> _Task description_
The answer is the set of lines that include "false", copied from the data below.

Records from a data source:
☆ ☆ ☆
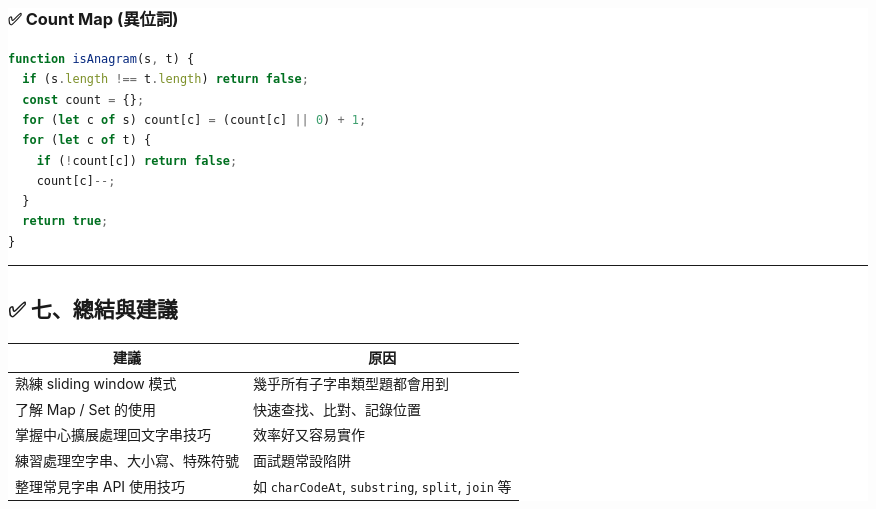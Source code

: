 
### ✅ Count Map (異位詞)

```ts
function isAnagram(s, t) {
  if (s.length !== t.length) return false;
  const count = {};
  for (let c of s) count[c] = (count[c] || 0) + 1;
  for (let c of t) {
    if (!count[c]) return false;
    count[c]--;
  }
  return true;
}
```

---

## ✅ 七、總結與建議

| 建議                   | 原因                                             |
| -------------------- | ---------------------------------------------- |
| 熟練 sliding window 模式 | 幾乎所有子字串類型題都會用到                                 |
| 了解 Map / Set 的使用     | 快速查找、比對、記錄位置                                   |
| 掌握中心擴展處理回文字串技巧       | 效率好又容易實作                                       |
| 練習處理空字串、大小寫、特殊符號     | 面試題常設陷阱                                        |
| 整理常見字串 API 使用技巧      | 如 `charCodeAt`, `substring`, `split`, `join` 等 |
☆ ☆ ☆
> _Exercise response_
  if (s.length !== t.length) return false;
    if (!count[c]) return false;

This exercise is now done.